Even so, queuing equations often fail to get accurate results for PUDO facilities. For example, we were working for a private school with a notorious PUDO problem at dismissal, so we went to the field and measured the arrival rate of cars, the number of vehicles that could load simultaneously, and the average time for each pick-up. We then entered that information into our queuing models, which then told us the queue should be negative, or in other words, there shouldn’t be a queue at all, as the car arrival rate was less than the overall number of cars that could be processed.
Subsequently, we returned to our observation notes and video. We realized the longest queue in the field was when dismissal began and that our model was correct in that the queue was being processed faster than additional cars arrived. Parents and guardians arrived so early that they stacked up well beyond the school property, but once dismissal started, the queue only got shorter as more cars showed up.

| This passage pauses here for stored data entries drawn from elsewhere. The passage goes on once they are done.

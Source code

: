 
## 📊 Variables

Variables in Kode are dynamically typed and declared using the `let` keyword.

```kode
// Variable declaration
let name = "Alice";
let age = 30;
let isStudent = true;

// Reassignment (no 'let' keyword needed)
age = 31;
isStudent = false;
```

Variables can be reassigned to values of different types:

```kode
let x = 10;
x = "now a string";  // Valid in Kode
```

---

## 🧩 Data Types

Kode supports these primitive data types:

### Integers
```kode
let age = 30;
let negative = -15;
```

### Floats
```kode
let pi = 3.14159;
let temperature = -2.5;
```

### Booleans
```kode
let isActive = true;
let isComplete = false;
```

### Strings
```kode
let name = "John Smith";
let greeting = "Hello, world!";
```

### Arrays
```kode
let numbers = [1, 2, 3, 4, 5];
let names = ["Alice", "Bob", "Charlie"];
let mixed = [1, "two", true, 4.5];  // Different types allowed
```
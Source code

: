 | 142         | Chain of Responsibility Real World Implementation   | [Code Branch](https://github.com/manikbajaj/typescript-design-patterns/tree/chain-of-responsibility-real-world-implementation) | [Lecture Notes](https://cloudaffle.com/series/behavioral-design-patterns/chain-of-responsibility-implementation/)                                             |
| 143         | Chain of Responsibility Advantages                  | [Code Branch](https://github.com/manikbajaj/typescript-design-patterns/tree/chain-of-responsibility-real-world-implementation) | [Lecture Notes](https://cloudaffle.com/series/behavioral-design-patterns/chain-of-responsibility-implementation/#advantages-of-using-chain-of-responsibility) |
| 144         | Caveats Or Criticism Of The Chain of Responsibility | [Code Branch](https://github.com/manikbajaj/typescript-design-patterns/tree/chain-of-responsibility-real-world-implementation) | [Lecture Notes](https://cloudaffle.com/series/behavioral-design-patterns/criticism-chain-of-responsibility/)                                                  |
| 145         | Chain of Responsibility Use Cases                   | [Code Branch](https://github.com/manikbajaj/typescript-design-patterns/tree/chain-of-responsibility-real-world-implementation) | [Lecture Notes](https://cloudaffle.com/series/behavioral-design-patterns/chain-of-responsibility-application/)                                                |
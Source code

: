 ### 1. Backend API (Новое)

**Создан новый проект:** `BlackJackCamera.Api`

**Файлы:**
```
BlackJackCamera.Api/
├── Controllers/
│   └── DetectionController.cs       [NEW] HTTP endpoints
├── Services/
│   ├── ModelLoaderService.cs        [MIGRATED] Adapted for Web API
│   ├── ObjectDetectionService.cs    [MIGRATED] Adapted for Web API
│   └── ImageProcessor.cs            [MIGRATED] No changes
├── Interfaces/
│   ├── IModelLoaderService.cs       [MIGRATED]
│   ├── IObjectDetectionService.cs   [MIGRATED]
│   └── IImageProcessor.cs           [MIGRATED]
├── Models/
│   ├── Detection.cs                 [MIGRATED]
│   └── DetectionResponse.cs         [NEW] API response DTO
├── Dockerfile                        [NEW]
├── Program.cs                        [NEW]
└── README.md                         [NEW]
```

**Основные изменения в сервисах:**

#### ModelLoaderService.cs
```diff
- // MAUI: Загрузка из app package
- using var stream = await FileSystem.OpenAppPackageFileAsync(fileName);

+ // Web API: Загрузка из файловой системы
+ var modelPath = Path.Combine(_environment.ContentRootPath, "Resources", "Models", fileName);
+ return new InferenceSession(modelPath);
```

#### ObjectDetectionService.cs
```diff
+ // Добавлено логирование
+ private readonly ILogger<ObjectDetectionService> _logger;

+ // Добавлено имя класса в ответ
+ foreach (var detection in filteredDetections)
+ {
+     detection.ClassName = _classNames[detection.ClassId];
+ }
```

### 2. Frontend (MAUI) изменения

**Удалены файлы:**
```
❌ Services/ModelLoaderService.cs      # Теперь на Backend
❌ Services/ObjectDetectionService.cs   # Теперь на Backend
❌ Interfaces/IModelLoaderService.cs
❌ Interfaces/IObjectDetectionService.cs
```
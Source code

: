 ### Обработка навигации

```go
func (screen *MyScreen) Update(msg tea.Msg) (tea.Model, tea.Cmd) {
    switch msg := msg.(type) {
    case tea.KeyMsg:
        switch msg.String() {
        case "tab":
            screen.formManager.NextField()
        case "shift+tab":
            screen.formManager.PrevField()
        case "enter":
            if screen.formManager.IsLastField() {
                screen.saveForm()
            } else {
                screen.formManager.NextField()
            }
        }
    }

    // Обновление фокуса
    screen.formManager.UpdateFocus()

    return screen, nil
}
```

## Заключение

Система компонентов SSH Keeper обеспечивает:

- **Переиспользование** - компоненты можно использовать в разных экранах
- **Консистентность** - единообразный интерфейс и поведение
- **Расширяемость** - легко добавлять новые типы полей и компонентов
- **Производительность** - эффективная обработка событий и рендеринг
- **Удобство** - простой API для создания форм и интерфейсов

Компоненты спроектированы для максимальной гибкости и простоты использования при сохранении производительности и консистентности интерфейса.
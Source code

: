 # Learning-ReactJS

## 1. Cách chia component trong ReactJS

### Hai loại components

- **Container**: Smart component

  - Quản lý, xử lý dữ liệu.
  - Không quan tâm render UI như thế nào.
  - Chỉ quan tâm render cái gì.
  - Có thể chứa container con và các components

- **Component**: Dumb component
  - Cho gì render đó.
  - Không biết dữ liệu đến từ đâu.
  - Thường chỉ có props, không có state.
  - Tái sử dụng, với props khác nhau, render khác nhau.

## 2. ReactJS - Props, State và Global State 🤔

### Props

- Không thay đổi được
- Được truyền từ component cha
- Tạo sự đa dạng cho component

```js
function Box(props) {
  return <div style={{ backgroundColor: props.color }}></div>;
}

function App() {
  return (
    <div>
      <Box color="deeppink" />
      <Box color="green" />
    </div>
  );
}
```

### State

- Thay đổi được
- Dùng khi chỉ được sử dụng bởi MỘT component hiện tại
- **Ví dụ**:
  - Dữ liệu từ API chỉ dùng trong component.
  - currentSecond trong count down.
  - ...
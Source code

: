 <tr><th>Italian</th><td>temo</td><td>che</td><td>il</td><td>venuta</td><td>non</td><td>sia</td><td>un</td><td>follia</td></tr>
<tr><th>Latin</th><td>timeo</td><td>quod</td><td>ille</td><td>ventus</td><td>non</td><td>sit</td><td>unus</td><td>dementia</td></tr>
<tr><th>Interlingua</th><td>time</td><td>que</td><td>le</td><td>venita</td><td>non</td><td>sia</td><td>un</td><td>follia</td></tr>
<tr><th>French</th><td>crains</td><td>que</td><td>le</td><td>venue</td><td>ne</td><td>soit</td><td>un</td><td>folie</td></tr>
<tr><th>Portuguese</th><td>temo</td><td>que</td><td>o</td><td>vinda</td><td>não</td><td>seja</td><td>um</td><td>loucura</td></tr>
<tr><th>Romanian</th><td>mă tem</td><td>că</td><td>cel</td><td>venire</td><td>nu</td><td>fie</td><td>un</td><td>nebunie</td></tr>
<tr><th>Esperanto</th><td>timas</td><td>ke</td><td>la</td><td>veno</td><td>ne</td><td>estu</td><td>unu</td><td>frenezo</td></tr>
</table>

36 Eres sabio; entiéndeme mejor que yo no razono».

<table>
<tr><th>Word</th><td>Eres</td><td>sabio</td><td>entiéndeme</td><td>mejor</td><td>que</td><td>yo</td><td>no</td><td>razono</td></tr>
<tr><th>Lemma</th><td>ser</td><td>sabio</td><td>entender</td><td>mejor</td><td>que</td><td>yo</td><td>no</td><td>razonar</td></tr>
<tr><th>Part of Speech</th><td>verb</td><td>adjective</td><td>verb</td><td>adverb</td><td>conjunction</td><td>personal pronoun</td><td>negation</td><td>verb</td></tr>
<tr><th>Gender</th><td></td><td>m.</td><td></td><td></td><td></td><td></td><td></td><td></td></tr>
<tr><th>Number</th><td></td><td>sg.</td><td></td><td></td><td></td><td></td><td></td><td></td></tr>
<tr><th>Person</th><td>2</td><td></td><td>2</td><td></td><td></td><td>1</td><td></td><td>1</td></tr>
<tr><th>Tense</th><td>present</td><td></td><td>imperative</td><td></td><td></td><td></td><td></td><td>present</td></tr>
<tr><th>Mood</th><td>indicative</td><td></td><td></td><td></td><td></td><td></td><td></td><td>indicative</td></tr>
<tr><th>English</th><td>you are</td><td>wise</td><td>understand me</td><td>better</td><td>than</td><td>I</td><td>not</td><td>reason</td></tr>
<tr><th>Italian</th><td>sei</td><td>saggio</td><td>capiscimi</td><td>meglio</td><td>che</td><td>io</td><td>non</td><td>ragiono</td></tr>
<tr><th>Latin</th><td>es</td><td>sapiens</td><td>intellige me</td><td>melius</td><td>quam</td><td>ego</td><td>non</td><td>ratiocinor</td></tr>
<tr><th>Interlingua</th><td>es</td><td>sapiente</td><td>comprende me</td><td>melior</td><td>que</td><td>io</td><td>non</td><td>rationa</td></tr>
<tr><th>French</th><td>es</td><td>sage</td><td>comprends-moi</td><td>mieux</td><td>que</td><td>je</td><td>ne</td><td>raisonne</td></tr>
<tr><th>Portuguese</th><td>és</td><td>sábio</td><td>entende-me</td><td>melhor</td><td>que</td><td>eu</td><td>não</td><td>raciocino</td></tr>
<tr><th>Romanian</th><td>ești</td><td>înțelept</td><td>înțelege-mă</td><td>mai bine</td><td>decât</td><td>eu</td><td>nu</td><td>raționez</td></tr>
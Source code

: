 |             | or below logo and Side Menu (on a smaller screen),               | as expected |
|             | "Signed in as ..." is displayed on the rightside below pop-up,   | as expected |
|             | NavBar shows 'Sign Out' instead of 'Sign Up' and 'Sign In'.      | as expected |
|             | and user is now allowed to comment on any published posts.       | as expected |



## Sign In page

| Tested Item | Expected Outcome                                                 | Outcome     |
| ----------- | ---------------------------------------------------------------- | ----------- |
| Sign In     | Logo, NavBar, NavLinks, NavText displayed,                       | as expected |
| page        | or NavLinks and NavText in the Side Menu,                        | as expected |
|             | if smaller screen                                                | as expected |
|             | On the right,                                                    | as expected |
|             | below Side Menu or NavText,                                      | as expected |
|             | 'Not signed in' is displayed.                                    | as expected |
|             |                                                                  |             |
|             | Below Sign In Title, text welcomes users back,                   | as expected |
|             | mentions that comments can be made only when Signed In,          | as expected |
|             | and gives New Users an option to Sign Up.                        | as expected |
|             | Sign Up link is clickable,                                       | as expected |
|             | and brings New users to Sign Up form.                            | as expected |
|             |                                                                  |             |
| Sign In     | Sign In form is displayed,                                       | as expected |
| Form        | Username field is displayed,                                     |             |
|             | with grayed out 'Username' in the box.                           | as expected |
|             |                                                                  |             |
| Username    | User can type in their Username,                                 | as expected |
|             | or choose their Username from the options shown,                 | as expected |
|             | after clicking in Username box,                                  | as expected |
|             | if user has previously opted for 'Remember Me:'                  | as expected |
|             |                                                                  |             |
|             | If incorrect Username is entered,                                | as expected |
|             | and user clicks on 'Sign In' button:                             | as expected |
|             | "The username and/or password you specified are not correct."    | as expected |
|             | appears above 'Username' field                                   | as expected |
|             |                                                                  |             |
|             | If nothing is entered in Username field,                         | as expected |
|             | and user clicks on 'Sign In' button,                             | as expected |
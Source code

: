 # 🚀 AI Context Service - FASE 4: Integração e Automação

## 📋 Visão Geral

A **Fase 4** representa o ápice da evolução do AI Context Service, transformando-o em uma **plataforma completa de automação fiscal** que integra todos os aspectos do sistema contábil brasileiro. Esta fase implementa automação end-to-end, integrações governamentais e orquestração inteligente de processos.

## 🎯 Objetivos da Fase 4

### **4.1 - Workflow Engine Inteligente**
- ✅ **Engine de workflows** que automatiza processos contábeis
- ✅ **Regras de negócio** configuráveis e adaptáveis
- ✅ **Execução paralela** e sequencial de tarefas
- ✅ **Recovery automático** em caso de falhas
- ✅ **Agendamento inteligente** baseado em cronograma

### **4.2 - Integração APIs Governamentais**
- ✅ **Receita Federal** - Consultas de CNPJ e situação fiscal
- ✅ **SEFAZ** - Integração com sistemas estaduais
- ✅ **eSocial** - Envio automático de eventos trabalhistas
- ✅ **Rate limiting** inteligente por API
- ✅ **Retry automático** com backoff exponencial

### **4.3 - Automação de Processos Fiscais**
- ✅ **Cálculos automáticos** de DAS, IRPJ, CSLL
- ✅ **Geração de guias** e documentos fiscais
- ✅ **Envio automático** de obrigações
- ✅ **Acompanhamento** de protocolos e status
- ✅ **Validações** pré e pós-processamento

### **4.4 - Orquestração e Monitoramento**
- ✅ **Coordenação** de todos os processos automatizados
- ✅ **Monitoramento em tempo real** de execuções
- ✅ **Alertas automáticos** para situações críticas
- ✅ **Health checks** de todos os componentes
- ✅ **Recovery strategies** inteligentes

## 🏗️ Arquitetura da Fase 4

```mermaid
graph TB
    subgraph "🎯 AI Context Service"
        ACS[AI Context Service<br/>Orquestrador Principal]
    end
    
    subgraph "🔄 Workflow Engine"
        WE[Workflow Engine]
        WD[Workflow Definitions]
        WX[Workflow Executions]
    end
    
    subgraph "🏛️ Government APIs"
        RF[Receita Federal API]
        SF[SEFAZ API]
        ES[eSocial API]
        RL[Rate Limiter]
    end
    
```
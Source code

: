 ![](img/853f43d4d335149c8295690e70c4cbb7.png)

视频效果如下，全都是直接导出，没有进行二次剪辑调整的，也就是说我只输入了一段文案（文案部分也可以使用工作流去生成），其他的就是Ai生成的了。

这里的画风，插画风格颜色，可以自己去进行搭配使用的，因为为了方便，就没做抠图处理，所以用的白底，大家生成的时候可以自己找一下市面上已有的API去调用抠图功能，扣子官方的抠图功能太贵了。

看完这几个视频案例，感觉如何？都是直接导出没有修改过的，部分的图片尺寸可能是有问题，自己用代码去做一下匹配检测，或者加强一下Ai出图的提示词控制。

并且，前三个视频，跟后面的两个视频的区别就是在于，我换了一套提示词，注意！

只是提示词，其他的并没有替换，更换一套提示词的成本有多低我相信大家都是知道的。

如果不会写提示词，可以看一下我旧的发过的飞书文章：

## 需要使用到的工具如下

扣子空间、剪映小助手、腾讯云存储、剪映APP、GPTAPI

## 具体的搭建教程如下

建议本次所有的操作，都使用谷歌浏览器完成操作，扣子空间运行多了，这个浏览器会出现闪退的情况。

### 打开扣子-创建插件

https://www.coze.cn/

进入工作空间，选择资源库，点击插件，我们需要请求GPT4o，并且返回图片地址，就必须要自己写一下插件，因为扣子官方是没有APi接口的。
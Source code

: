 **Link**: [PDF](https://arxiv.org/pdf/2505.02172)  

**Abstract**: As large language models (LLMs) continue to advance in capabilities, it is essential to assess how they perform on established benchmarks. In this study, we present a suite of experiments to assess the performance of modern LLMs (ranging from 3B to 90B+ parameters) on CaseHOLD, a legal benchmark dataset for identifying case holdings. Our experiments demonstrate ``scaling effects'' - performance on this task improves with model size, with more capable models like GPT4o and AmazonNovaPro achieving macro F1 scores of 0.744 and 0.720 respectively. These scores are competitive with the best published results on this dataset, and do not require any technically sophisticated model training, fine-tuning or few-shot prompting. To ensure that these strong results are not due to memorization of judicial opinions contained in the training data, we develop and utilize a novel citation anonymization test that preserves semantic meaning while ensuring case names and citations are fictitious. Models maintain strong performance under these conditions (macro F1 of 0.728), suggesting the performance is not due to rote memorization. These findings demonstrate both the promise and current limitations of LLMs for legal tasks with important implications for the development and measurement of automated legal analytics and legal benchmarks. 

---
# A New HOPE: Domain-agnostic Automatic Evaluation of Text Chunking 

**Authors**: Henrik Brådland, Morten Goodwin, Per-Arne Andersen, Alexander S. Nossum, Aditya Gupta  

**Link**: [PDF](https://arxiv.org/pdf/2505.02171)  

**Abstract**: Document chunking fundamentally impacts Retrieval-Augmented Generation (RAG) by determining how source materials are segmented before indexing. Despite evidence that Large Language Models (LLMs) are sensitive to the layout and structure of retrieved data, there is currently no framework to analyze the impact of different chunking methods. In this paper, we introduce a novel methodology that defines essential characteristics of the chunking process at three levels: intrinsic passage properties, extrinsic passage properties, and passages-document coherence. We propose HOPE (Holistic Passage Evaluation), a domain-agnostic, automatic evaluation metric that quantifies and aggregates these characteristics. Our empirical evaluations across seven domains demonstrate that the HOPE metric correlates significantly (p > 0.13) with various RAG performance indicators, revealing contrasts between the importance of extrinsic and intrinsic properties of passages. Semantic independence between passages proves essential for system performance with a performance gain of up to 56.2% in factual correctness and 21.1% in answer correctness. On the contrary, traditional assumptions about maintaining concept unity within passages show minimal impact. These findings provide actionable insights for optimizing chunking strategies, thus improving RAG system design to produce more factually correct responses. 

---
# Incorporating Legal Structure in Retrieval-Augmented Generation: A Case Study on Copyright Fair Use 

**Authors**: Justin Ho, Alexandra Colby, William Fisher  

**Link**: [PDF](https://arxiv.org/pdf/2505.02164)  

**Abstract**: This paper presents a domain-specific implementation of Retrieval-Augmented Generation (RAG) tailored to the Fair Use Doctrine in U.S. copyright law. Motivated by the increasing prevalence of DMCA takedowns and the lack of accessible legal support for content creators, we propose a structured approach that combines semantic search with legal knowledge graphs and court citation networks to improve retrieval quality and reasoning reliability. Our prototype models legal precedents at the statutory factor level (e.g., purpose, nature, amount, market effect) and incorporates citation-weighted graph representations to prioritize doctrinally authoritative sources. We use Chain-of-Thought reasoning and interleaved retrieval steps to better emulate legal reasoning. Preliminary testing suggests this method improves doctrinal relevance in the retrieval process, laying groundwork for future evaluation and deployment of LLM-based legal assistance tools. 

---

The lesson we learned here is that there are more factors in the queuing analysis than just the traditional three and that arrival rates are not random.
Comparable Analysis
A common transportation engineering practice is to study comparable locations, and sometimes, that works well for PUDO facilities, especially when queuing equations don’t work as described above. We’ve taken max queue data at several private and public schools. We can try to match the car length per student ratio from a site comparable to the one we’re working on, given the design and operational elements of their PUDO.
There are two issues with using comparable data. The first one is that there’s an extensive range of data, so using our observed data leads to a max queue range of 0.10 to 0.20 cars per student being picked up. The wide range is due to how well the PUDO processes traffic and the starting queue length. To use these ratios, you need to estimate how well the PUDO will operate within this range.
But more importantly, our observations found some schools with a max queue under the 0.10 cars per student range during dismissal. This wasn’t because they had fewer cars picking up students; it was because the cars weren’t all in the same place. For example, the school we observed once had around 25 to 30 cars picking up simultaneously, but only six were at the official pick-up spot at the front door. The others were in the parking lot or curbside in several locations. So, when planning PUDO facilities, the ability of parents to use informal locations near the school can be a huge factor in the max queues and overall PUDO operations.
VISSIM Modeling
When something other than engineering judgment combined with the two analyses stiles above is desired, we turn to detailed traffic models using the VISSIM software platform. VISSIM models are highly detailed and can account for things like starting queues and varying arrival rates. The main drawback is that they require more time and resources to assemble, and in the end, they still can’t arrive at a perfect representation of a PUDO since human behavior is always a factor.
Thoughtful design and operations can dramatically improve the pick-up and drop-off process. Whether planning a brand new PUDO experience or improving existing operations, the principles and methods discussed here provide a framework for tackling one of the most persistent logistical challenges for administrators and parents alike. By considering key factors like demand patterns, operational strategies, and facility types, schools can create systems that minimize queuing, reduce neighborhood impacts, and make the beginning and end of the school day better for all.